## Activity
Indicate only the number of lines in the listing below in which the word "developer" appears.

• • • •

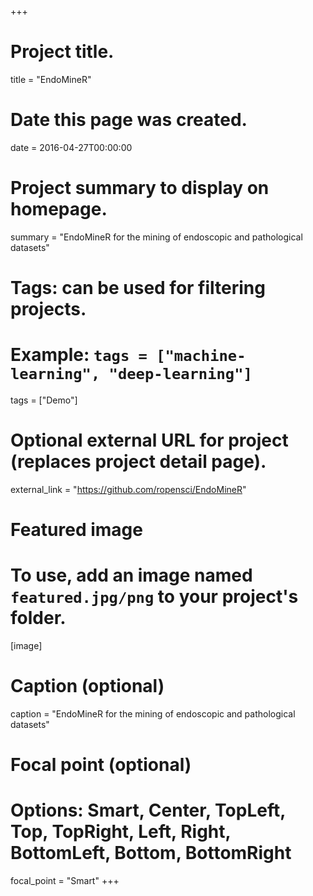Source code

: +++
# Project title.
title = "EndoMineR"

# Date this page was created.
date = 2016-04-27T00:00:00

# Project summary to display on homepage.
summary = "EndoMineR for the mining of endoscopic and pathological datasets"

# Tags: can be used for filtering projects.
# Example: `tags = ["machine-learning", "deep-learning"]`
tags = ["Demo"]

# Optional external URL for project (replaces project detail page).
external_link = "https://github.com/ropensci/EndoMineR"

# Featured image
# To use, add an image named `featured.jpg/png` to your project's folder. 
[image]
  # Caption (optional)
  caption = "EndoMineR for the mining of endoscopic and pathological datasets"

  # Focal point (optional)
  # Options: Smart, Center, TopLeft, Top, TopRight, Left, Right, BottomLeft, Bottom, BottomRight
  focal_point = "Smart"
+++
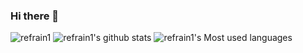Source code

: ### Hi there 👋
![refrain1](https://metrics.lecoq.io/refrain1?template=classic&config.timezone=Asia%2FShanghai)
![refrain1's github stats](https://github-readme-stats.vercel.app/api?username=refrain1&show_icons=true&theme=radical) 
![refrain1's Most used languages](https://github-readme-stats.vercel.app/api/top-langs/?username=refrain1&layout=compact&hide_border=true&langs_count=10)

<!--
**refrain1/refrain1** is a ✨ _special_ ✨ repository because its `README.md` (this file) appears on your GitHub profile.

Here are some ideas to get you started:

- 🔭 I’m currently working on ...
- 🌱 I’m currently learning ...
- 👯 I’m looking to collaborate on ...
- 🤔 I’m looking for help with ...
- 💬 Ask me about ...
- 📫 How to reach me: ...
- 😄 Pronouns: ...
- ⚡ Fun fact: ...
-->
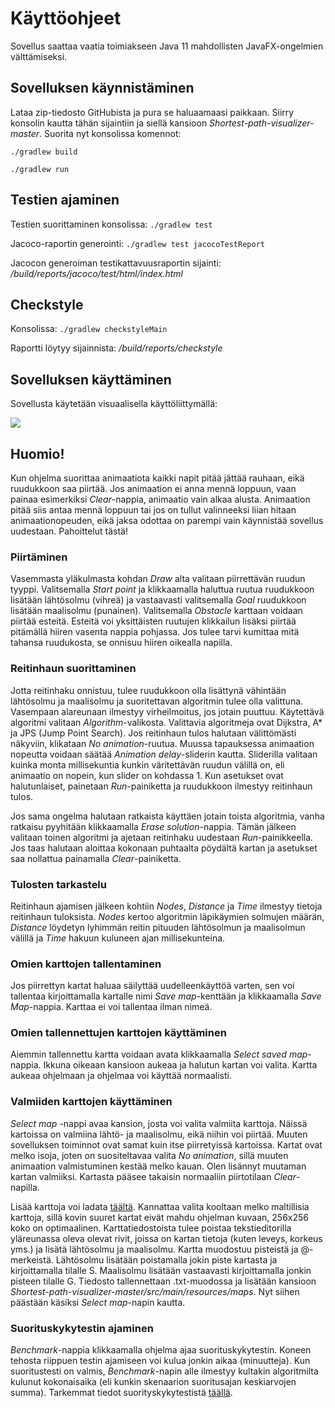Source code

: # Käyttöohjeet
Sovellus saattaa vaatia toimiakseen Java 11 mahdollisten JavaFX-ongelmien välttämiseksi.

## Sovelluksen käynnistäminen
Lataa zip-tiedosto GitHubista ja pura se haluaamaasi paikkaan. Siirry konsolin kautta tähän sijaintiin ja siellä kansioon _Shortest-path-visualizer-master_.
Suorita nyt konsolissa komennot:

`./gradlew build`

`./gradlew run`

## Testien ajaminen

Testien suorittaminen konsolissa: `./gradlew test`

Jacoco-raportin generointi: `./gradlew test jacocoTestReport`

Jacocon generoiman testikattavuusraportin sijainti: _/build/reports/jacoco/test/html/index.html_

## Checkstyle
Konsolissa:
`./gradlew checkstyleMain`

Raportti löytyy sijainnista: _/build/reports/checkstyle_

## Sovelluksen käyttäminen
Sovellusta käytetään visuaalisella käyttöliittymällä: 

![](https://github.com/chipfrog/Shortest-path-visualizer/blob/master/dokumentaatio/Ui.png)

## Huomio!
Kun ohjelma suorittaa animaatiota kaikki napit pitää jättää rauhaan, eikä ruudukkoon saa piirtää. Jos animaation ei anna mennä loppuun, vaan painaa esimerkiksi _Clear_-nappia, animaatio vain alkaa alusta. Animaation pitää siis antaa mennä loppuun tai jos on tullut valinneeksi liian hitaan animaationopeuden, eikä jaksa odottaa on parempi vain käynnistää sovellus uudestaan. Pahoittelut tästä!

### Piirtäminen
Vasemmasta yläkulmasta kohdan _Draw_ alta valitaan piirrettävän ruudun tyyppi. Valitsemalla _Start point_ ja klikkaamalla haluttua ruutua ruudukkoon lisätään lähtösolmu (vihreä) ja vastaavasti valitsemalla _Goal_ ruudukkoon lisätään maalisolmu (punainen). Valitsemalla _Obstacle_ karttaan voidaan piirtää esteitä. Esteitä voi yksittäisten ruutujen klikkailun lisäksi piirtää pitämällä hiiren vasenta nappia pohjassa. Jos tulee tarvi kumittaa mitä tahansa ruudukosta, se onnisuu hiiren oikealla napilla.

### Reitinhaun suorittaminen
Jotta reitinhaku onnistuu, tulee ruudukkoon olla lisättynä vähintään lähtösolmu ja maalisolmu ja suoritettavan algoritmin tulee olla valittuna. Vasempaan alareunaan ilmestyy virheilmoitus, jos jotain puuttuu. Käytettävä algoritmi valitaan _Algorithm_-valikosta. Valittavia algoritmeja ovat Dijkstra, A* ja JPS (Jump Point Search). Jos reitinhaun tulos halutaan välittömästi näkyviin, klikataan _No animation_-ruutua. Muussa tapauksessa animaation nopeutta voidaan säätää _Animation delay_-sliderin kautta. Sliderilla valitaan kuinka monta millisekuntia kunkin väritettävän ruudun välillä on, eli animaatio on nopein, kun slider on kohdassa 1. Kun asetukset ovat halutunlaiset, painetaan _Run_-painiketta ja ruudukkoon ilmestyy reitinhaun tulos. 

Jos sama ongelma halutaan ratkaista käyttäen jotain toista algoritmia, vanha ratkaisu pyyhitään klikkaamalla _Erase solution_-nappia. Tämän jälkeen valitaan toinen algoritmi ja ajetaan reitinhaku uudestaan _Run_-painikkeella. Jos taas halutaan aloittaa kokonaan puhtaalta pöydältä kartan ja asetukset saa nollattua painamalla _Clear_-painiketta.

### Tulosten tarkastelu
Reitinhaun ajamisen jälkeen kohtiin _Nodes_, _Distance_ ja _Time_ ilmestyy tietoja reitinhaun tuloksista. _Nodes_ kertoo algoritmin läpikäymien solmujen määrän, _Distance_ löydetyn lyhimmän reitin pituuden lähtösolmun ja maalisolmun välillä ja _Time_ hakuun kuluneen ajan millisekunteina. 

### Omien karttojen tallentaminen
Jos piirrettyn kartat haluaa säilyttää uudelleenkäyttöä varten, sen voi tallentaa kirjoittamalla kartalle nimi _Save map_-kenttään ja klikkaamalla _Save Map_-nappia. Karttaa ei voi tallentaa ilman nimeä.

### Omien tallennettujen karttojen käyttäminen
Aiemmin tallennettu kartta voidaan avata klikkaamalla _Select saved map_-nappia. Ikkuna oikeaan kansioon aukeaa ja halutun kartan voi valita. Kartta aukeaa ohjelmaan ja ohjelmaa voi käyttää normaalisti.

### Valmiiden karttojen käyttäminen
_Select map_ -nappi avaa kansion, josta voi valita valmiita karttoja. Näissä kartoissa on valmiina lähtö- ja maalisolmu, eikä niihin voi piirtää. Muuten sovelluksen toiminnot ovat samat kuin itse piirretyissä kartoissa. Kartat ovat melko isoja, joten on suositeltavaa valita _No animation_, sillä muuten animaation valmistuminen kestää melko kauan. Olen lisännyt muutaman kartan valmiiksi. Kartasta pääsee takaisin normaaliin piirtotilaan _Clear_-napilla.

Lisää karttoja voi ladata [täältä](https://www.movingai.com/benchmarks/street/index.html). Kannattaa valita kooltaan melko maltillisia karttoja, sillä kovin suuret kartat eivät mahdu ohjelman kuvaan, 256x256 koko on optimaalinen. Karttatiedostoista tulee poistaa tekstieditorilla yläreunassa oleva olevat rivit, joissa on kartan tietoja (kuten leveys, korkeus yms.) ja lisätä lähtösolmu ja maalisolmu. Kartta muodostuu pisteistä ja @-merkeistä. Lähtösolmu lisätään poistamalla jokin piste kartasta ja kirjoittamalla tilalle S. Maalisolmu lisätään vastaavasti kirjoittamalla jonkin pisteen tilalle G. Tiedosto tallennettaan .txt-muodossa ja lisätään kansioon _Shortest-path-visualizer-master/src/main/resources/maps_. Nyt siihen päästään käsiksi _Select map_-napin kautta.

### Suorituskykytestin ajaminen
_Benchmark_-nappia klikkaamalla ohjelma ajaa suorituskykytestin. Koneen tehosta riippuen testin ajamiseen voi kulua jonkin aikaa (minuutteja). Kun suoritustesti on valmis, _Benchmark_-napin alle ilmestyy kultakin algoritmilta kulunut kokonaisaika (eli kunkin skenaarion suoritusajan keskiarvojen summa). Tarkemmat tiedot suorityskykytestistä [täällä](https://github.com/chipfrog/Shortest-path-visualizer/blob/master/dokumentaatio/Testausdokumentti.md).



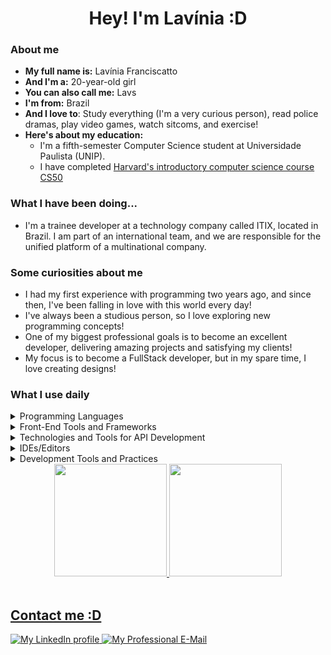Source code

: <h1 align="center" > Hey! I'm Lavínia :D </h1>

### About me

- **My full name is:** Lavínia Franciscatto
- **And I'm a:** 20-year-old girl
- **You can also call me:** Lavs
- **I'm from:** Brazil
- **And I love to**: Study everything (I'm a very curious person), read police dramas, play video games, watch sitcoms, and exercise!
- **Here's about my education:**
     - I'm a fifth-semester Computer Science student at Universidade Paulista (UNIP).
     - I have completed [Harvard's introductory computer science course CS50](https://pll.harvard.edu/course/cs50-introduction-computer-science)
 
### What I have been doing...

- I'm a trainee developer at a technology company called ITIX, located in Brazil. I am part of an international team, and we are responsible for the unified platform of a multinational company.

### Some curiosities about me

- I had my first experience with programming two years ago, and since then, I've been falling in love with this world every day!
- I've always been a studious person, so I love exploring new programming concepts!
- One of my biggest professional goals is to become an excellent developer, delivering amazing projects and satisfying my clients!
- My focus is to become a FullStack developer, but in my spare time, I love creating designs!

### What I use daily

<details>
  <summary>Programming Languages</summary>

![JavaScript](https://img.shields.io/badge/javascript-%23323330.svg?style=for-the-badge&logo=javascript&logoColor=%23F7DF1E) ![TypeScript](https://img.shields.io/badge/typescript-%23007ACC.svg?style=for-the-badge&logo=typescript&logoColor=white) ![CSharp](https://img.shields.io/badge/C%23-239120?style=for-the-badge&logo=c-sharp&logoColor=white) 
</details>

<details>
  <summary>Front-End Tools and Frameworks</summary>

![HTML5](https://img.shields.io/badge/html5-%23E34F26.svg?style=for-the-badge&logo=html5&logoColor=white) ![CSS3](https://img.shields.io/badge/css3-%231572B6.svg?style=for-the-badge&logo=css3&logoColor=white) ![SASS](https://img.shields.io/badge/SASS-hotpink.svg?style=for-the-badge&logo=SASS&logoColor=white) ![Angular](https://img.shields.io/badge/angular-%23DD0031.svg?style=for-the-badge&logo=angular&logoColor=white) ![NgRx Badge](https://img.shields.io/badge/NgRx-BA2BD2?logo=ngrx&logoColor=fff&style=for-the-badge) <img alt="RxJS" src="https://img.shields.io/badge/rxjs-%23B7178C.svg?style=for-the-badge&logo=reactivex&logoColor=white" />

</details>

<details>
  <summary>Technologies and Tools for API Development</summary>

![Apollo-GraphQL](https://img.shields.io/badge/-ApolloGraphQL-311C87?style=for-the-badge&logo=apollo-graphql) ![GraphQL Badge](https://img.shields.io/badge/GraphQL-E10098?logo=graphql&logoColor=fff&style=for-the-badge)   Hot Chocolate GraphQL

</details>

<details>
  <summary>IDEs/Editors</summary>

![Visual Studio Code](https://img.shields.io/badge/Visual%20Studio%20Code-0078d7.svg?style=for-the-badge&logo=visual-studio-code&logoColor=white) ![Visual Studio](https://img.shields.io/badge/Visual%20Studio-5C2D91.svg?style=for-the-badge&logo=visual-studio&logoColor=white) 

</details>

<details>
  <summary>Development Tools and Practices</summary>

![Git Badge](https://img.shields.io/badge/Git-F05032?logo=git&logoColor=fff&style=for-the-badge) ![Azure](https://img.shields.io/badge/azure-%230072C6.svg?style=for-the-badge&logo=microsoftazure&logoColor=white) ![Nx Badge](https://img.shields.io/badge/Nx-143055?logo=nx&logoColor=fff&style=for-the-badge) ![Node.js Badge](https://img.shields.io/badge/Node.js-5FA04E?logo=nodedotjs&logoColor=fff&style=for-the-badge)

</details>


<div align="center">
  <a href="https://github.com/laviniaof">
  <img height="180em" src="https://github-readme-stats.vercel.app/api?username=laviniaof&show_icons=true&theme=dark&include_all_commits=true&count_private=true"/>
  <img height="180em" src="https://github-readme-stats.vercel.app/api/top-langs/?username=laviniaof&layout=compact&langs_count=7&theme=dark"/>
</div>

<div style="display: inline_block"><br>

## Contact me :D

<a href="www.linkedin.com/in/lavínia-franciscatto-05b42a254" target="_blank"> 
  <img src="https://img.shields.io/badge/linkedin-%230077B5.svg?style=for-the-badge&logo=linkedin&logoColor=white" alt="My LinkedIn profile" /> 
</a>
<a href="mailto:laviniaof@hotmail.com" target="_blank">
  <img src="https://img.shields.io/badge/Gmail-D14836?style=for-the-badge&logo=gmail&logoColor=white" alt="My Professional E-Mail" />
</a>
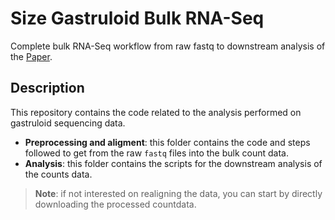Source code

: # Size Gastruloid Bulk RNA-Seq
Complete bulk RNA-Seq workflow from raw fastq to downstream analysis of the [Paper]((https://pubmed.ncbi.nlm.nih.gov/40848835/)).
## Description
This repository contains the code related to the analysis performed on gastruloid sequencing data.

- **Preprocessing and aligment**: this folder contains the code and steps followed to get from the raw `fastq` files into the bulk count data.
- **Analysis**: this folder contains the scripts for the downstream analysis of the counts data.

> **Note**: if not interested on realigning the data, you can start by directly downloading the processed countdata.

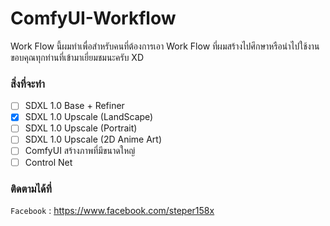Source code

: # ComfyUI-Workflow
Work Flow นี้ผมทำเพื่อสำหรับคนที่ต้องการเอา Work Flow ที่ผมสร้างไปศึกษาหรือนำไปใช้งาน
ขอบคุณทุกท่านที่เข้ามาเยี่ยมชมนะครับ XD

### สิ่งที่จะทำ
- [ ] SDXL 1.0 Base + Refiner
- [x] SDXL 1.0 Upscale (LandScape)
- [ ] SDXL 1.0 Upscale (Portrait)
- [ ] SDXL 1.0 Upscale (2D Anime Art)
- [ ] ComfyUI สร้างภาพที่มีขนาดใหญ่
- [ ] Control Net

### ติดตามได้ที่
`Facebook` : <https://www.facebook.com/steper158x>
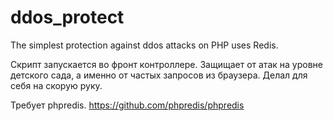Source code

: # ddos_protect
The simplest protection against ddos attacks on PHP uses Redis.

Скрипт запускается во фронт контроллере.
Защищает от атак на уровне детского сада, а именно от частых запросов из браузера.
Делал для себя на скорую руку.

Требует phpredis. https://github.com/phpredis/phpredis
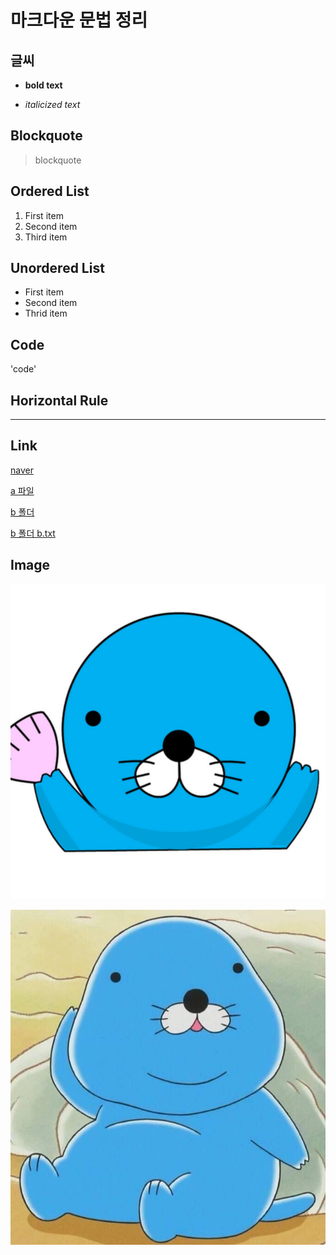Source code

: # 마크다운 문법 정리

## 글씨 
  * **bold text**
  
  * *italicized text*

## Blockquote
> blockquote

## Ordered List
  1. First item
  2. Second item
  3. Third item

## Unordered List
  - First item
  - Second item
  - Thrid item

## Code
  'code'

## Horizontal Rule
  ---

## Link
[naver](https://www.naver.com/)

[a 파일](a.md)

[b 폴더](b/)

[b 폴더 b.txt](b/b.txt)

## Image
![1](1.jpg)

![2](b/2.jpg)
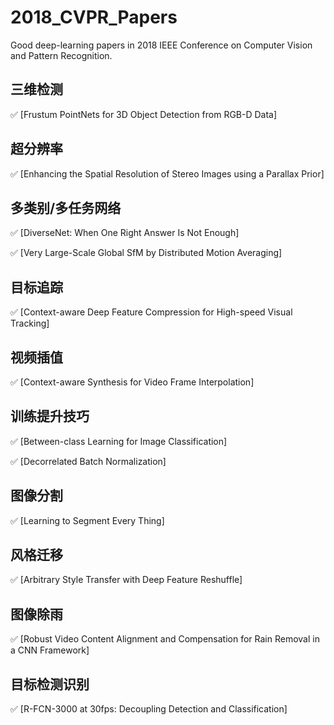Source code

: # 2018_CVPR_Papers
Good deep-learning papers in 2018 IEEE Conference on Computer Vision and Pattern Recognition.

## 三维检测

:white_check_mark: [Frustum PointNets for 3D Object Detection from RGB-D Data]

## 超分辨率

:white_check_mark: [Enhancing the Spatial Resolution of Stereo Images using a Parallax Prior]

## 多类别/多任务网络

:white_check_mark: [DiverseNet: When One Right Answer Is Not Enough]

:white_check_mark: [Very Large-Scale Global SfM by Distributed Motion Averaging]

## 目标追踪

:white_check_mark: [Context-aware Deep Feature Compression for High-speed Visual Tracking]

## 视频插值

:white_check_mark: [Context-aware Synthesis for Video Frame Interpolation]

## 训练提升技巧

:white_check_mark: [Between-class Learning for Image Classification]

:white_check_mark: [Decorrelated Batch Normalization]

## 图像分割

:white_check_mark: [Learning to Segment Every Thing]

## 风格迁移

:white_check_mark: [Arbitrary Style Transfer with Deep Feature Reshuffle]

## 图像除雨

:white_check_mark: [Robust Video Content Alignment and Compensation for Rain Removal in a CNN Framework]

## 目标检测识别

:white_check_mark: [R-FCN-3000 at 30fps: Decoupling Detection and Classification]
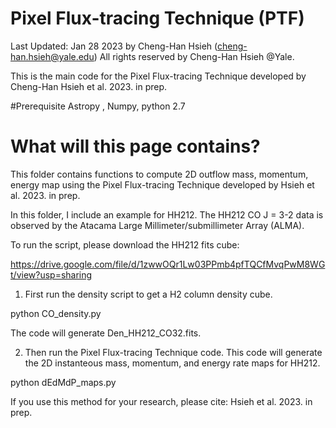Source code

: # Pixel Flux-tracing Technique (PTF)
Last Updated: Jan 28 2023 by Cheng-Han Hsieh (cheng-han.hsieh@yale.edu) 
All rights reserved by Cheng-Han Hsieh @Yale.

This is the main code for the Pixel Flux-tracing Technique developed by Cheng-Han Hsieh et al. 2023. in prep.

#Prerequisite
Astropy , Numpy, python 2.7

# What will this page contains? 
This folder contains functions to compute 2D outflow mass, momentum, energy map using the Pixel Flux-tracing Technique developed by Hsieh et al. 2023. in prep.


In this folder, I include an example for HH212. The HH212 CO J = 3-2 data is observed by the Atacama Large Millimeter/submillimeter Array (ALMA).

To run the script, please download the HH212 fits cube: 

https://drive.google.com/file/d/1zwwOQr1Lw03PPmb4pfTQCfMvqPwM8WGt/view?usp=sharing

1. First run the density script to get a H2 column density cube. 

python CO_density.py

The code will generate Den_HH212_CO32.fits. 

2. Then run the Pixel Flux-tracing Technique code. This code will generate the 2D instanteous mass, momentum, and energy rate maps for HH212. 

python dEdMdP_maps.py


If you use this method for your research, please cite: Hsieh et al. 2023. in prep.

• • • •

## Written solution
3